I will never forget the first time I saw digital money, it was in about 1978 in West Vancouver at Park Royal Shopping center. Being old enough to drive, I remember taking my cousin’s girlfriend to her bank. I pulled up to the curb near the bank front door, beside which was the first ATM (automated teller machine) I had ever seen. From my car I watched this smart young women walk up to the cash machine (instead of through the bank doors like normal people), then pull out a bank card, slide it in a slot, type in a series of numbers on a keypad and “zap!” out of the machine pops crisp new $20 dollar bills. I was so impressed and knew that I had to have one too, as did every person given the choice.
Digital money has been around for a very long time, we just didn’t know it because it was not something anyone questioned until after the big crash, renamed as the 2008 Financial Crisis. After the entire world’s economy was damaged, by the contagion from the financial crimes that caused the problem, we learned that the underlying cause of the financial crisis was a combination of debt and mortgage-backed assets.

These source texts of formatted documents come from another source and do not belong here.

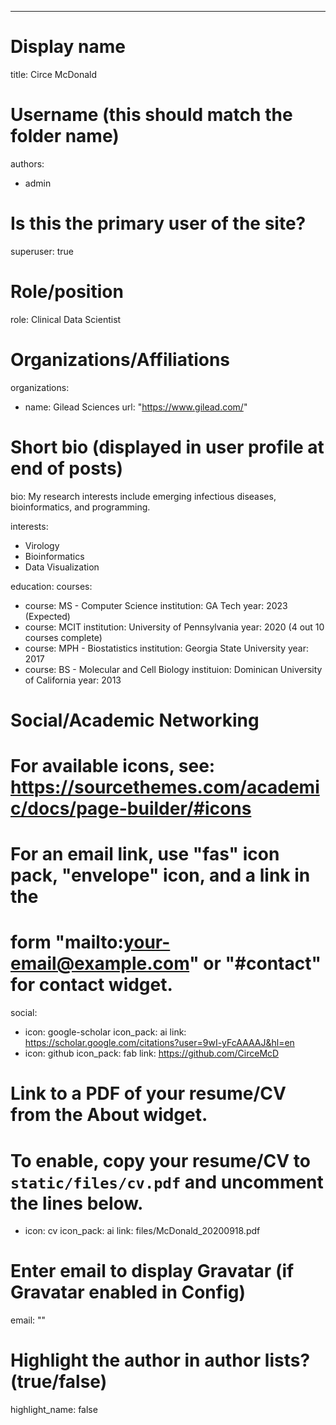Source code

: ---
# Display name
title: Circe McDonald

# Username (this should match the folder name)
authors:
- admin

# Is this the primary user of the site?
superuser: true

# Role/position
role: Clinical Data Scientist

# Organizations/Affiliations
organizations:
- name: Gilead Sciences
  url: "https://www.gilead.com/"

# Short bio (displayed in user profile at end of posts)
bio: My research interests include emerging infectious diseases, bioinformatics, and programming.

interests:
- Virology
- Bioinformatics
- Data Visualization

education:
  courses:
  - course: MS - Computer Science 
    institution: GA Tech
    year: 2023 (Expected) 
  - course: MCIT
    institution: University of Pennsylvania 
    year: 2020 (4 out 10 courses complete)
  - course: MPH - Biostatistics
    institution: Georgia State University
    year: 2017
  - course: BS - Molecular and Cell Biology
    instituion: Dominican University of California 
    year: 2013

# Social/Academic Networking
# For available icons, see: https://sourcethemes.com/academic/docs/page-builder/#icons
#   For an email link, use "fas" icon pack, "envelope" icon, and a link in the
#   form "mailto:your-email@example.com" or "#contact" for contact widget.
social:
- icon: google-scholar
  icon_pack: ai
  link: https://scholar.google.com/citations?user=9wI-yFcAAAAJ&hl=en
- icon: github
  icon_pack: fab
  link: https://github.com/CirceMcD
# Link to a PDF of your resume/CV from the About widget.
# To enable, copy your resume/CV to `static/files/cv.pdf` and uncomment the lines below.
- icon: cv
  icon_pack: ai
  link: files/McDonald_20200918.pdf

# Enter email to display Gravatar (if Gravatar enabled in Config)
email: ""

# Highlight the author in author lists? (true/false)
highlight_name: false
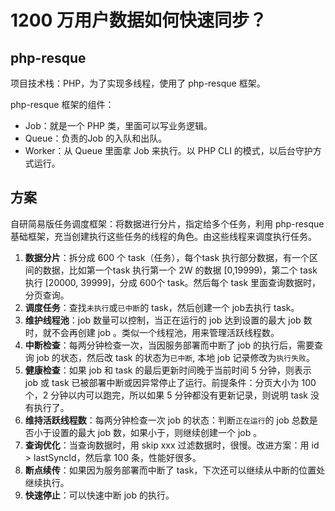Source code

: # 1200 万用户数据如何快速同步？

##  php-resque

项目技术栈：PHP，为了实现多线程，使用了 php-resque 框架。

php-resque 框架的组件：

- Job：就是一个 PHP 类，里面可以写业务逻辑。
- Queue：负责的Job 的入队和出队。
- Worker：从 Queue 里面拿 Job 来执行。以 PHP CLI 的模式，以后台守护方式运行。

## 方案

自研简易版任务调度框架：将数据进行分片，指定给多个任务，利用 php-resque 基础框架，充当创建执行这些任务的线程的角色。由这些线程来调度执行任务。

1. **数据分片**：拆分成 600 个 task（任务），每个task 执行部分数据，有一个区间的数据，比如第一个task 执行第一个 2W 的数据 [0,19999)，第二个 task 执行 [20000, 39999]，分成 600个 task。然后每个 task 里面查询数据时，分页查询。
2. **调度任务**：查找`未执行`或`已中断`的 task，然后创建一个 job去执行 task。
3. **维护线程池**：job 数量可以控制，当正在运行的 job 达到设置的最大 job 数时，就不会再创建 job 。类似一个线程池，用来管理活跃线程数。
4. **中断检查**：每两分钟检查一次，当因服务部署而中断了 job 的执行后，需要查询 job 的状态，然后改 task 的状态为`已中断`, 本地 job 记录修改为`执行失败`。
5. **健康检查**：如果 job 和 task 的最后更新时间晚于当前时间 5 分钟，则表示 job 或 task 已被部署中断或因异常停止了运行。前提条件：分页大小为 100 个，2 分钟以内可以跑完，所以如果 5 分钟都没有更新记录，则说明 task 没有执行了。
6. **维持活跃线程数**：每两分钟检查一次 job 的状态：判断`正在运行`的 job 总数是否小于设置的最大 job 数，如果小于，则继续创建一个 job 。
7. **查询优化**：当查询数据时，用 skip xxx 过滤数据时，很慢。改进方案：用 id > lastSyncId，然后拿 100 条，性能好很多。
8. **断点续传**：如果因为服务部署而中断了 task，下次还可以继续从中断的位置处继续执行。
9. **快速停止**：可以快速中断 job 的执行。

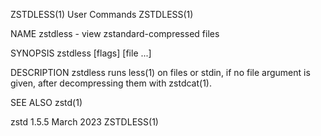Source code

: ZSTDLESS(1)								 User Commands								   ZSTDLESS(1)

NAME
       zstdless - view zstandard-compressed files

SYNOPSIS
       zstdless [flags] [file ...]

DESCRIPTION
       zstdless runs less(1) on files or stdin, if no file argument is given, after decompressing them with zstdcat(1).

SEE ALSO
       zstd(1)

zstd 1.5.5								  March 2023								   ZSTDLESS(1)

The common man learned from the aftermath of the 2008 Financial Crisis that debt had amassed to a critical level and some institutions would need to be bailed out. One only needs to look at the U.S. Debt Clock (see: http://www.usdebtclock.org/ ) to know that the numbers have compounded negatively and are spiraling out of control. To date the money being used by people all over the world appears to be holding it’s value, although everyone knows they buy less and less over time but certainly not hyper-inflation.

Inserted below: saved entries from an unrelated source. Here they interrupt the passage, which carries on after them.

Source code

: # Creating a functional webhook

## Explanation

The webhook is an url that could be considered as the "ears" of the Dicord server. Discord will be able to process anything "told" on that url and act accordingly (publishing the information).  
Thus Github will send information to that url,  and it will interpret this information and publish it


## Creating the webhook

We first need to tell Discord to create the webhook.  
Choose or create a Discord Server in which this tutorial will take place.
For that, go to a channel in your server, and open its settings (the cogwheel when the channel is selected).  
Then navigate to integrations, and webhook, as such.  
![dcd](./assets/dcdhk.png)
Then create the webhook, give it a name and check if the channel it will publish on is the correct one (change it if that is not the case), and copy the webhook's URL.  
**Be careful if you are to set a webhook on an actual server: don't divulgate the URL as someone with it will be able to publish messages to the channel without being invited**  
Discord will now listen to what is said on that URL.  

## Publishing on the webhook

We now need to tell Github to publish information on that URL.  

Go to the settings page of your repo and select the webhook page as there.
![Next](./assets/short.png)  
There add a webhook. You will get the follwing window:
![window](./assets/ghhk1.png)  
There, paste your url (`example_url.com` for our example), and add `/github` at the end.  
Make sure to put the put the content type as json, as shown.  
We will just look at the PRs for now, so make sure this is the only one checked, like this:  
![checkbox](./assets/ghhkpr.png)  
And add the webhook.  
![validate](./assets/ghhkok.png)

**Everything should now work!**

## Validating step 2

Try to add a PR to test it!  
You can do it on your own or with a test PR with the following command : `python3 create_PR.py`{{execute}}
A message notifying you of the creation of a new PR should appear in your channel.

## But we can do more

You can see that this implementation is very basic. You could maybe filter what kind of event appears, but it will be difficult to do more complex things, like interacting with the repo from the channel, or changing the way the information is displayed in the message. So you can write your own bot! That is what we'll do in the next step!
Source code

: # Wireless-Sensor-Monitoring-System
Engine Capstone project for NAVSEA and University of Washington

This entire Ponzi scheme called the Federal Reserve Banking system, is based on digital money, it’s an electronically calculated mathematics experiment gone horribly wrong and there’s no way to put the genie back in the bottle, or to contain the contagion of the next financial crisis, which is already overdue. Most all of the banks and institutions that were previously bailed-out, are once again in crisis mode, worse now in terms of cash deposits on hand, compared to the balance sheet of the bank. This time everyone knows there won’t be another massive bailout, the question is when is the next crash, and which institution is going to cause it to happen?

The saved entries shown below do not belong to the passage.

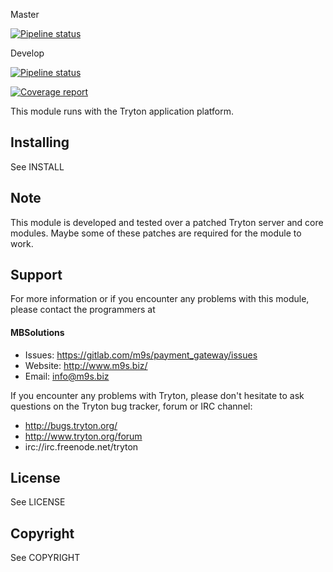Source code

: Master

[![Pipeline status](https://gitlab.com/m9s/payment_gateway/badges/master/pipeline.svg)](https://gitlab.com/m9s/payment_gateway/commits/master)

Develop

[![Pipeline status](https://gitlab.com/m9s/payment_gateway/badges/develop/pipeline.svg)](https://gitlab.com/m9s/payment_gateway/commits/develop)

[![Coverage report](https://gitlab.com/m9s/payment_gateway/badges/develop/coverage.svg)](http://m9s.gitlab.io/payment_gateway)



This module runs with the Tryton application platform.

Installing
----------

See INSTALL

Note
----

This module is developed and tested over a patched Tryton server and
core modules. Maybe some of these patches are required for the module to work.

Support
-------

For more information or if you encounter any problems with this module,
please contact the programmers at

#### MBSolutions

   * Issues:   https://gitlab.com/m9s/payment_gateway/issues
   * Website:  http://www.m9s.biz/
   * Email:    info@m9s.biz

If you encounter any problems with Tryton, please don't hesitate to ask
questions on the Tryton bug tracker, forum or IRC channel:

   * http://bugs.tryton.org/
   * http://www.tryton.org/forum
   * irc://irc.freenode.net/tryton

License
-------

See LICENSE

Copyright
---------

See COPYRIGHT

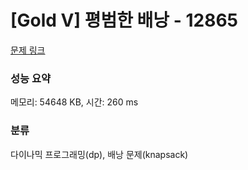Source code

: # [Gold V] 평범한 배낭 - 12865 

[문제 링크](https://www.acmicpc.net/problem/12865) 

### 성능 요약

메모리: 54648 KB, 시간: 260 ms

### 분류

다이나믹 프로그래밍(dp), 배낭 문제(knapsack)

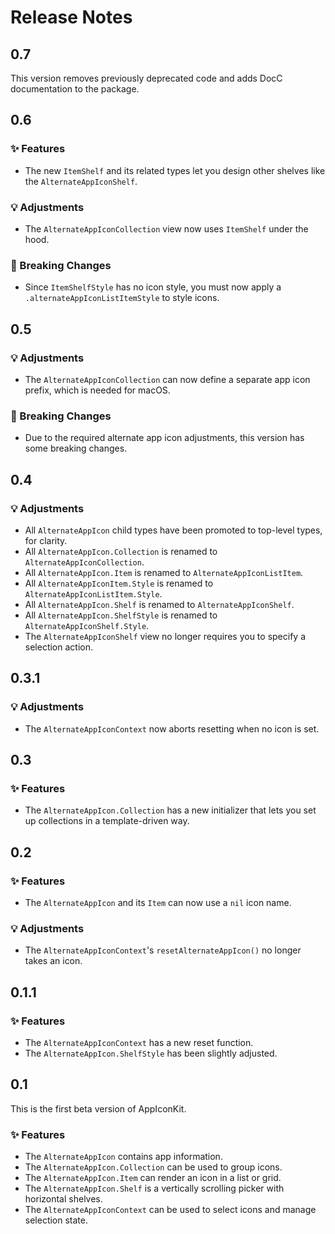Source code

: # Release Notes


## 0.7

This version removes previously deprecated code and adds DocC documentation to the package.



## 0.6

### ✨ Features

* The new `ItemShelf` and its related types let you design other shelves like the `AlternateAppIconShelf`. 

### 💡 Adjustments

* The `AlternateAppIconCollection` view now uses `ItemShelf` under the hood.

### 🚨 Breaking Changes

* Since `ItemShelfStyle` has no icon style, you must now apply a `.alternateAppIconListItemStyle` to style icons.  



## 0.5

### 💡 Adjustments

* The `AlternateAppIconCollection` can now define a separate app icon prefix, which is needed for macOS.

### 🚨 Breaking Changes

* Due to the required alternate app icon adjustments, this version has some breaking changes. 



## 0.4

### 💡 Adjustments

* All `AlternateAppIcon` child types have been promoted to top-level types, for clarity.
* All `AlternateAppIcon.Collection` is renamed to `AlternateAppIconCollection`.
* All `AlternateAppIcon.Item` is renamed to `AlternateAppIconListItem`.
* All `AlternateAppIconItem.Style` is renamed to `AlternateAppIconListItem.Style`.
* All `AlternateAppIcon.Shelf` is renamed to `AlternateAppIconShelf`.
* All `AlternateAppIcon.ShelfStyle` is renamed to `AlternateAppIconShelf.Style`.
* The `AlternateAppIconShelf` view no longer requires you to specify a selection action.



## 0.3.1

### 💡 Adjustments

* The `AlternateAppIconContext` now aborts resetting when no icon is set.



## 0.3

### ✨ Features

* The `AlternateAppIcon.Collection` has a new initializer that lets you set up collections in a template-driven way.



## 0.2

### ✨ Features

* The `AlternateAppIcon` and its `Item` can now use a `nil` icon name.

### 💡 Adjustments

* The `AlternateAppIconContext`'s `resetAlternateAppIcon()` no longer takes an icon.



## 0.1.1

### ✨ Features

* The `AlternateAppIconContext` has a new reset function.
* The `AlternateAppIcon.ShelfStyle` has been slightly adjusted.



## 0.1

This is the first beta version of AppIconKit.

### ✨ Features

* The `AlternateAppIcon` contains app information.
* The `AlternateAppIcon.Collection` can be used to group icons.
* The `AlternateAppIcon.Item` can render an icon in a list or grid.
* The `AlternateAppIcon.Shelf` is a vertically scrolling picker with horizontal shelves.
* The `AlternateAppIconContext` can be used to select icons and manage selection state.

Along comes cryptocurrency, born of another digital money experiment. This time the conception was by computer software programmers and encryption geeks, hence the name crypto. This time the idea was to create a decentralized, hack-proof, simple and easy to use, pier-to-pier, electronic currency sharing system, and the mathematical equations to give it life.
Bitcoin had a 4 year gestation period where anonymous programmers shared the idea with computer programming enthusiasts, and for sheer pleasure, this new social experiment grew large among a crowd of geeks, who had no interest in financial gain from the concept. It was these 4 or so years that enabled the actual value to become apparent to a capitalist, even then it was not a runaway success from the start.
Young people today, often referred to as Millennial’s, are much more inclined to invest in cryptocurrency than a stock, bond or gold bar. Millennial’s actually have more confidence in Bitcoin than they do in government issued paper money. Eventually most paper money will become obsolete, look around it’s already happening.